== Information provided

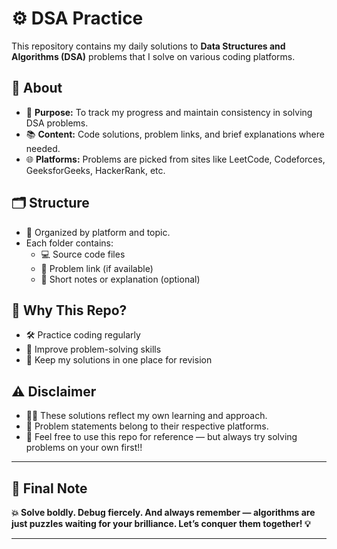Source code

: # ⚙️ DSA Practice

This repository contains my daily solutions to **Data Structures and Algorithms (DSA)** problems that I solve on various coding platforms.

## 📌 About

- 🎯 **Purpose:** To track my progress and maintain consistency in solving DSA problems.
- 📚 **Content:** Code solutions, problem links, and brief explanations where needed.
- 🌐 **Platforms:** Problems are picked from sites like LeetCode, Codeforces, GeeksforGeeks, HackerRank, etc.

## 🗂️ Structure

- 🧩 Organized by platform and topic.
- Each folder contains:
  - 💻 Source code files  
  - 🔗 Problem link (if available)  
  - 📝 Short notes or explanation (optional)

## 🤔 Why This Repo?

- 🛠️ Practice coding regularly  
- 🧠 Improve problem-solving skills  
- 📁 Keep my solutions in one place for revision

## ⚠️ Disclaimer

- 🧑‍💻 These solutions reflect my own learning and approach.  
- 📝 Problem statements belong to their respective platforms.  
- 🙌 Feel free to use this repo for reference — but always try solving problems on your own first!!

---

## 🚀 Final Note

**💥 Solve boldly. Debug fiercely. And always remember — algorithms are just puzzles waiting for your brilliance. Let’s conquer them together! 💡**

---
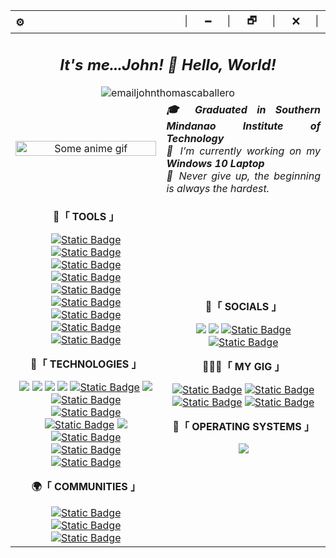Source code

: 
<!--[![Typing SVG](https://readme-typing-svg.demolab.com?font=Fira+Code&pause=1000&color=979797&width=800&lines=Greetings%2C+I'm+John+Thomas+F.+Caballero%2C+a+web+developer.)](https://github.com/emailjohnthomascaballero)-->

<div>
  <table>
    <thead>
      <tr>
        <th align="left">⚙️</th>
        <th align="right">│⠀⠀🗕⠀⠀│⠀⠀🗗⠀⠀│⠀⠀🗙⠀⠀│</th>
      </tr>
    </thead>
    <tbody>
      <tr>
        <td colspan="2" align="center">
          <h2 align="center"><i>It's me...John! 👋 Hello, World!</i></h2>
          <img src="https://komarev.com/ghpvc/?username=emailjohnthomascaballero&label=Profile_Views&color=blueviolet&style=flat" alt="emailjohnthomascaballero" />
        </td>
      </tr>
      <tr>
        <td align="center">
          <a href="#blank"><img src="https://media.tenor.com/D2H0hPltOdYAAAAd/golden-boy-fake-keyboard-programing-coding-paper-book.gif" align="center" title="Some anime gif" width="100%" height="auto" alt="Some anime gif"></a>
        </td>
        <td colspan="1" align="justify">
          <b><i>🎓 Graduated in Southern Mindanao Institute of Technology</i></b><br>
          <i>🔭 I’m currently working on my <b>Windows 10 Laptop</b></i><br>
          <i>💪 Never give up, the beginning is always the hardest.</i>
        </td>
      </tr>
      <tr>
        <td colspan="1" align="center">
          <p><b>🧰「 TOOLS 」</b></p>
            <a href="https://code.visualstudio.com/"><img alt="Static Badge" src="https://img.shields.io/badge/Code_Editor-VS_Code-%23507578?logo=visual%20studio%20code&logoColor=blue"></a>
            <a href="#"><img alt="Static Badge" src="https://img.shields.io/badge/Photo_Editor-Photoshop-%2304CCFC?logo=adobe%20photoshop&logoColor=%2304CCFC"></a>
            <a href="https://www.figma.com"><img alt="Static Badge" src="https://img.shields.io/badge/Web_Design-Figma-%23A76AF9?logo=figma&logoColor=%23F75F3F"></a>
            <a href="https://www.capcut.com"><img alt="Static Badge" src="https://img.shields.io/badge/Video_Editor-Capcut-%23000000?logo=CapCut&logoColor=black"></a>
            <a href="#"><img alt="Static Badge" src="https://img.shields.io/badge/Video_Editor-Adobe_Premiere_Pro-%239B9BFB?logo=Adobe%20Premiere%20Pro&logoColor=%2304045C"></a>
            <a href="#"><img alt="Static Badge" src="https://img.shields.io/badge/Video_Editor-Filmora-%2374CEC7?logo=filmora&logoColor=%235C5C5C"></a>
            <a href="https://www.postman.com"><img alt="Static Badge" src="https://img.shields.io/badge/For_APIs-Postman-%23F86D36?logo=postman&logoColor=%23F2B493"></a>
            <a href="#"><img alt="Static Badge" src="https://img.shields.io/badge/Open_Broadcaster_Software-OBS-%23242024?logo=OBS%20Studio&logoColor=%23949494"></a>
            <a href="https://obsproject.com"><img alt="Static Badge" src="https://img.shields.io/badge/Social_Platform-Discord-%235C64F4?logo=discord&logoColor=%23A4ACF5"></a>
          <br><p><b>🚀「 TECHNOLOGIES 」</b></p>
              <a href="#"><img src="https://img.shields.io/badge/PowerShell-5391FE?style=flat&logo=PowerShell&logoColor=white"></a>
              <a href="#"><img src="https://img.shields.io/badge/HTML-E34F26?style=flat&logo=html5&logoColor=white"></a>
              <a href="#"><img src="https://img.shields.io/badge/CSS-1572B6?style=flat&logo=css3&logoColor=white"></a>
              <a href="#"><img src="https://img.shields.io/badge/JavaScript-F7DF1E?style=flat&logo=javascript&logoColor=black"></a>
              <a href="#"><img alt="Static Badge" src="https://img.shields.io/badge/EJS-%23B4CB64?logo=EJS&logoColor=%2304C681"></a>
              <a href="#"><img src="https://img.shields.io/badge/TypeScript-007ACC?style=flat&logo=typescript&logoColor=white"></a>
              <a href="#"><img alt="Static Badge" src="https://img.shields.io/badge/Tailwind_CSS-%2386D3FC?logo=tailwindcss&logoColor=%233BBCFC"></a>
              <a href="#"><img alt="Static Badge" src="https://img.shields.io/badge/React-%2304246C?logo=react&logoColor=%2304C681"></a>
              <a href="#"><img alt="Static Badge" src="https://img.shields.io/badge/Next.js-%23000000?logo=next.js"></a>
              <a href="#"><img src="https://img.shields.io/badge/Python-3776AB?style=flat&logo=python&logoColor=FFD343"></a>
              <a href="#"><img alt="Static Badge" src="https://img.shields.io/badge/XAMPP-%23FCA86F?logo=xampp&logoColor=%23FC7C1C"></a>
              <a href="#"><img alt="Static Badge" src="https://img.shields.io/badge/PHP-%23797AB1?logo=php&logoColor=%23040404"></a>
              <a href="#"><img alt="Static Badge" src="https://img.shields.io/badge/Wordpress-%2324749C?logo=wordpress&logoColor=%23444444"></a>
          <br><p><b>🌍「 COMMUNITIES 」</b></p>
              <a href="https://www.facebook.com/groups/472869017539410"><img alt="Static Badge" src="https://img.shields.io/badge/STUDEVPHL-%23FC0A90?logo=studev&logoColor=%233BBCFC"></a>
              <a href="https://www.facebook.com/CodeMNLOfficial"><img alt="Static Badge" src="https://img.shields.io/badge/CODEMNL-%230434A4?logo=codemnl&logoColor=%233BBCFC"></a>
              <a href="https://www.facebook.com/fwdpeers"><img alt="Static Badge" src="https://img.shields.io/badge/Filipino_Web_Development_Peers%20-%23DC2D78"></a>
        </td>
        <td colspan="1" align="center">
          <p><b>👀「 SOCIALS 」</b></p>
          <a href="mailto:emailjohnthomascaballero@gmail.com"><img src="https://img.shields.io/badge/-Gmail-c14438?style=flat&logo=Gmail&logoColor=white"></a>
          <a href="https://www.linkedin.com/in/johnthomascaballero/"><img src="https://img.shields.io/badge/LinkedIn-blue?style=flat&logo=Linkedin&logoColor=white"></a>
          <a href="https://www.facebook.com/emailjohnthomascaballero"><img alt="Static Badge" src="https://img.shields.io/badge/Facebook%20-%237AB4F7?logo=facebook&logoColor=%230B64FA"></a>
          <a href="https://twitter.com/emailjohnthomas"><img alt="Static Badge" src="https://img.shields.io/badge/Twitter-%231C9CF3?logo=twitter&logoColor=%235C5C5C"></a>
          <br><p><b>👨🏻‍💻「 MY GIG 」</b></p>
          <a href="#"><img alt="Static Badge" src="https://img.shields.io/badge/Mechanical_Keyboard-RK_Royal_Kludge%20-%23050505?logo=rk%20royal%20kludge&logoColor=%230B64FA"></a>
          <a href="#"><img alt="Static Badge" src="https://img.shields.io/badge/Gaming_Mouse-DELUX-%23C4C964?logo=delux&logoColor=%230B64FA"></a>
          <a href="#"><img alt="Static Badge" src="https://img.shields.io/badge/Laptop-DELL-%23047CBC?logo=dell&logoColor=%23047CBC"></a>
          <a href="#"><img alt="Static Badge" src="https://img.shields.io/badge/Portable_Monitor-LIAGMK-%23047CBC?logoColor=%23047CBC"></a>
          <br><p><b>💾「 OPERATING SYSTEMS 」</b></p>
          <a href="#"><img src="https://img.shields.io/badge/OS-Windows_10-0078D6?style=flat&logo=microsoft&logoColor=white"></a>
        </td>
      </tr>
<!--       <tr>
        <td colspan="2">
          <details>
            <summary><b>⚡ Events/Experiences</b></summary>
            <table align="center">
              <thead align="center">
                <tr>
                  <th>Icon</th>
                  <th>Name</th>
                  <th>Company</th>
                  <th>Date</th>
                  <th>Learned</th>
                </tr>
              </thead>
              <tbody align="center">
                <tr>
                  <td>
                    <img src="https://github.com/TreinaDev.png" width="25px" style="vertical-align: middle;" />
                  </td>
                  <td><a href="https://treinadev.com.br/" target="_blank">TreinaDev 7</a></td>
                  <td>Campus Code</td>
                  <td>2021</td>
                  <td>
                    Git, Signing Keys,<br/>
                    Ruby v3, Rails v6,<br/>
                    TDD, Following Conventions,<br/>
                    Linting, Pair Programming,<br/>
                    Daily Meeting
                  </td>
                </tr>
              </tbody>
            </table>
          </details>
        </td>
      </tr> -->
    </tbody>
  </table>
</div>
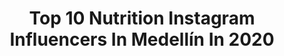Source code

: ---
title: Top 10 Nutrition Instagram Influencers In Medellín In 2020
description: >-
  Find top nutrition Instagram influencers in Medellín in 2020. Most popular hashtags: #fitness #dnsteam #teamlegacy #medellin.
platform: Instagram
profiles:
  - username: "diegoggarcia1"
    fullname: >-
      IFBB PRO Diego García
    location: "Colombia"
    followers: 16988
    engagement: 339
    commentsToLikes: 0.018219
    avatar: "https://scontent-ams4-1.cdninstagram.com/v/t51.2885-19/s320x320/89833585_229518571571390_2100434265547210752_n.jpg?_nc_ht=scontent-ams4-1.cdninstagram.com&_nc_ohc=ey5tZGOvSPsAX_4KI71&oh=03cca1713ba466c0cb9caf0d857d6f6a&oe=5E9FB165"
    verified: false
    hashtags: "#newgoals, #mensphysique, #bodybuilding, #usa"
  - username: "santiagovalenciatrainer"
    fullname: >-
      Santi Valencia MasterTrainer®
    location: "Colombia"
    followers: 53769
    engagement: 70
    commentsToLikes: 0.011700
    avatar: "https://scontent-bos3-1.cdninstagram.com/v/t51.2885-19/s320x320/69278899_724612374664659_4005160078440136704_n.jpg?_nc_ht=scontent-bos3-1.cdninstagram.com&_nc_ohc=iyFQd6XZTpYAX_LN4Hb&oh=6854fb79104fa0c14f9e05e14768b453&oe=5EA90D6E"
    verified: false
    hashtags: "#tb, #day, #fit, #strong"
  - username: "conscienteycongusto"
    fullname: >-
      Alejandra Márquez | Medellín
    location: "Colombia"
    followers: 41597
    engagement: 222
    commentsToLikes: 0.033659
    avatar: "https://scontent-lhr8-1.cdninstagram.com/v/t51.2885-19/s320x320/61431529_672652599815090_7298401766763134976_n.jpg?_nc_ht=scontent-lhr8-1.cdninstagram.com&_nc_ohc=lWPR6xtXfkMAX8fXD8v&oh=057adae15f179d372dbb68e24425adc5&oe=5EBBF5BD"
    verified: false
    hashtags: "#conscienteycongusto, #areametropolitana, #ccgfalafel, #ccgbowl"
  - username: "diosacanalesmusica"
    fullname: >-
      Diosa Canales
    location: "Colombia"
    followers: 1003807
    engagement: 164
    commentsToLikes: 0.014239
    avatar: "https://scontent-lhr8-1.cdninstagram.com/v/t51.2885-19/s320x320/92509673_233670387992436_206671373857193984_n.jpg?_nc_ht=scontent-lhr8-1.cdninstagram.com&_nc_ohc=lNoCfTkG9HsAX9QB5UV&oh=22331b1241fc1666974b22c3cc6671ad&oe=5EBA6006"
    verified: true
    hashtags: "#oscarperezsomostodos, #radio, #medellin, #cash"
  - username: "endocrinorosero"
    fullname: >-
      Dr Oscar Rosero Endocrinología
    location: "Colombia"
    followers: 26014
    engagement: 248
    commentsToLikes: 0.084767
    avatar: "https://scontent-ams4-1.cdninstagram.com/v/t51.2885-19/s320x320/47693538_400550647384488_8184894230817144832_n.jpg?_nc_ht=scontent-ams4-1.cdninstagram.com&_nc_ohc=rqDHxrA0RsgAX-EovhA&oh=e74ee032309b8e019f76fce429ae5343&oe=5E8377E1"
    verified: false
    hashtags: "#cena, #breakfast, #ejercicio, #keto"
  - username: "frangutierrez_cf"
    fullname: >-
      Francisco G.
    location: "Colombia"
    followers: 30106
    engagement: 44
    commentsToLikes: 0.046426
    avatar: "https://scontent-amt2-1.cdninstagram.com/v/t51.2885-19/s320x320/69364992_645892302602291_404875013531893760_n.jpg?_nc_ht=scontent-amt2-1.cdninstagram.com&_nc_ohc=TsQ-1HnvYX4AX_1vKoM&oh=fbdf1d4bb8bba6cdca749e33dd90dd3f&oe=5EB1FE49"
    verified: false
    hashtags: "#macronurientes, #nutriton, #carbohidratosimples, #homeworkouts"
  - username: "guerrerophysique"
    fullname: >-
      IFBB PRO David Guerrero
    location: "Colombia"
    followers: 175284
    engagement: 271
    commentsToLikes: 0.016536
    avatar: "https://scontent-amt2-1.cdninstagram.com/v/t51.2885-19/s320x320/80587915_752517211908932_1526059291096645632_n.jpg?_nc_ht=scontent-amt2-1.cdninstagram.com&_nc_ohc=sfgQdYNp1D0AX9kWCbD&oh=c22bd62b70f51fdfc86a15c3367fda33&oe=5EB65ACA"
    verified: false
    hashtags: "#sonrie, #girlpower, #menstyle, #couplegoals"
  - username: "reikinherrera"
    fullname: >-
      REIKIN HERRERA  CUENTA OFICIAL
    location: "Colombia"
    followers: 82298
    engagement: 251
    commentsToLikes: 0.011381
    avatar: "https://scontent-amt2-1.cdninstagram.com/v/t51.2885-19/s320x320/62253745_626772387733557_8888799281406803968_n.jpg?_nc_ht=scontent-amt2-1.cdninstagram.com&_nc_ohc=WQSlSEcL8J0AX87Uj1u&oh=6ca683b8d5b5d55627451f5b437a9d36&oe=5EB921EB"
    verified: false
    hashtags: "#hidroboliczero, #hydroboliczero, #generacionxpartapro, #liderazgo"
  - username: "anasanta24"
    fullname: >-
      Ana Santa Fitness & Lifestyle
    location: "Colombia"
    followers: 47902
    engagement: 114
    commentsToLikes: 0.061575
    avatar: "https://scontent-lhr8-1.cdninstagram.com/v/t51.2885-19/s320x320/29737088_1442668029171510_8922032991018942464_n.jpg?_nc_ht=scontent-lhr8-1.cdninstagram.com&_nc_ohc=y4Ws2nGMKy0AX8jNsmm&oh=7713c8363ba0677057ca303eb32bafb2&oe=5EBA7076"
    verified: false
    hashtags: "#fit, #fitrecipe, #cupcakes, #oatmeal"
  - username: "diegoggarcia1"
    fullname: >-
      IFBB PRO Diego García
    location: "Colombia"
    followers: 16988
    engagement: 339
    commentsToLikes: 0.018219
    avatar: "https://scontent-ams4-1.cdninstagram.com/v/t51.2885-19/s320x320/89833585_229518571571390_2100434265547210752_n.jpg?_nc_ht=scontent-ams4-1.cdninstagram.com&_nc_ohc=ey5tZGOvSPsAX_4KI71&oh=03cca1713ba466c0cb9caf0d857d6f6a&oe=5E9FB165"
    verified: false
    hashtags: "#newgoals, #mensphysique, #bodybuilding, #usa"
---
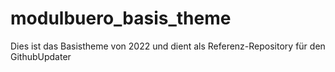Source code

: # modulbuero_basis_theme
Dies ist das Basistheme von 2022 und dient als Referenz-Repository für den GithubUpdater
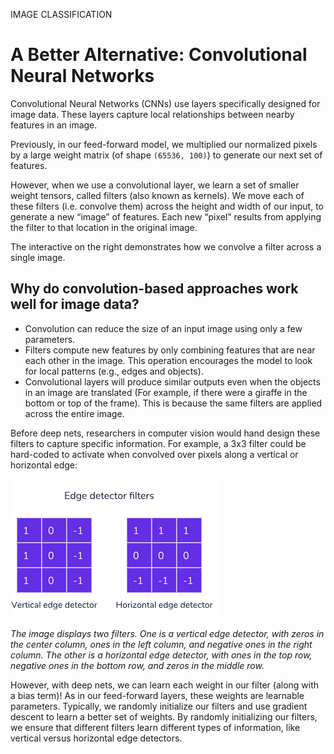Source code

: IMAGE CLASSIFICATION
# A Better Alternative: Convolutional Neural Networks
Convolutional Neural Networks (CNNs) use layers specifically designed for image data. These layers capture local relationships between nearby features in an image.

Previously, in our feed-forward model, we multiplied our normalized pixels by a large weight matrix (of shape `(65536, 100)`) to generate our next set of features.

However, when we use a convolutional layer, we learn a set of smaller weight tensors, called filters (also known as kernels). We move each of these filters (i.e. convolve them) across the height and width of our input, to generate a new “image” of features. Each new “pixel” results from applying the filter to that location in the original image.

The interactive on the right demonstrates how we convolve a filter across a single image.

## Why do convolution-based approaches work well for image data?
* Convolution can reduce the size of an input image using only a few parameters.
* Filters compute new features by only combining features that are near each other in the image. This operation encourages the model to look for local patterns (e.g., edges and objects).
* Convolutional layers will produce similar outputs even when the objects in an image are translated (For example, if there were a giraffe in the bottom or top of the frame). This is because the same filters are applied across the entire image.

Before deep nets, researchers in computer vision would hand design these filters to capture specific information. For example, a 3x3 filter could be hard-coded to activate when convolved over pixels along a vertical or horizontal edge: 

![Edge Filters](img/Edge%20Detector%20Filters.png)

*The image displays two filters. One is a vertical edge detector, with zeros in the center column, ones in the left column, and negative ones in the right column. The other is a horizontal edge detector, with ones in the top row, negative ones in the bottom row, and zeros in the middle row.*

However, with deep nets, we can learn each weight in our filter (along with a bias term)! As in our feed-forward layers, these weights are learnable parameters. Typically, we randomly initialize our filters and use gradient descent to learn a better set of weights. By randomly initializing our filters, we ensure that different filters learn different types of information, like vertical versus horizontal edge detectors.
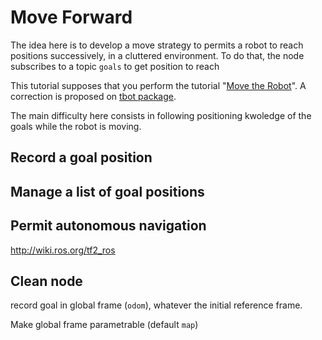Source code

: # Move Forward

The idea here is to develop a move strategy to permits a robot to reach positions successively, in a cluttered environment.
To do that, the node subscribes to a topic `goals` to get position to reach 

This tutorial supposes that you perform the tutorial "[Move the Robot](1.2-move.md)". A correction is proposed on [tbot package](https://bitbucket.org/imt-mobisyst/mb6-tbot/src/master/tbot_pytools/tbot_pytools/reactive_move.py).

The main difficulty here consists in following positioning kwoledge of the goals while the robot is moving.

## Record a goal position


## Manage a list of goal positions


## Permit autonomous navigation 

http://wiki.ros.org/tf2_ros


## Clean node

record goal in global frame (`odom`), whatever the initial reference frame.

Make global frame parametrable (default `map`)
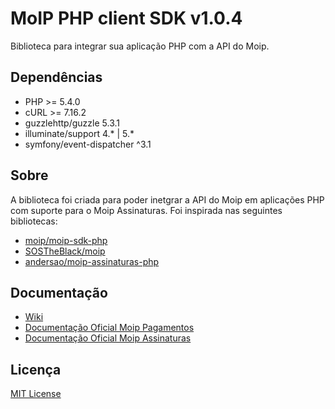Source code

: # MoIP PHP client SDK v1.0.4

Biblioteca para integrar sua aplicação PHP com a API do Moip.

## Dependências

* PHP >= 5.4.0
* cURL >= 7.16.2
* guzzlehttp/guzzle 5.3.1
* illuminate/support 4.\* | 5.\*
* symfony/event-dispatcher ^3.1

## Sobre

A biblioteca foi criada para poder inetgrar a API do Moip em aplicações PHP com suporte para o Moip Assinaturas. Foi inspirada nas seguintes bibliotecas:

* [moip/moip-sdk-php](https://github.com/moip/moip-sdk-php)
* [SOSTheBlack/moip](https://github.com/SOSTheBlack/moip)
* [andersao/moip-assinaturas-php](https://github.com/andersao/moip-assinaturas-php)

## Documentação

* [Wiki](https://github.com/Softpampa/moip-sdk-php/wiki)
* [Documentação Oficial Moip Pagamentos](http://dev.moip.com.br)
* [Documentação Oficial Moip Assinaturas](http://dev.moip.com.br/assinaturas-api/)

## Licença

[MIT License](https://github.com/Softpampa/moip-sdk-php/blob/master/LICENSE)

====

=== Assignment ===
Return each line of the entries that holds the string "frame".

=== Solution to the problem ===
* Convolutional layers will produce similar outputs even when the objects in an image are translated (For example, if there were a giraffe in the bottom or top of the frame). This is because the same filters are applied across the entire image.
record goal in global frame (`odom`), whatever the initial reference frame.
Make global frame parametrable (default `map`)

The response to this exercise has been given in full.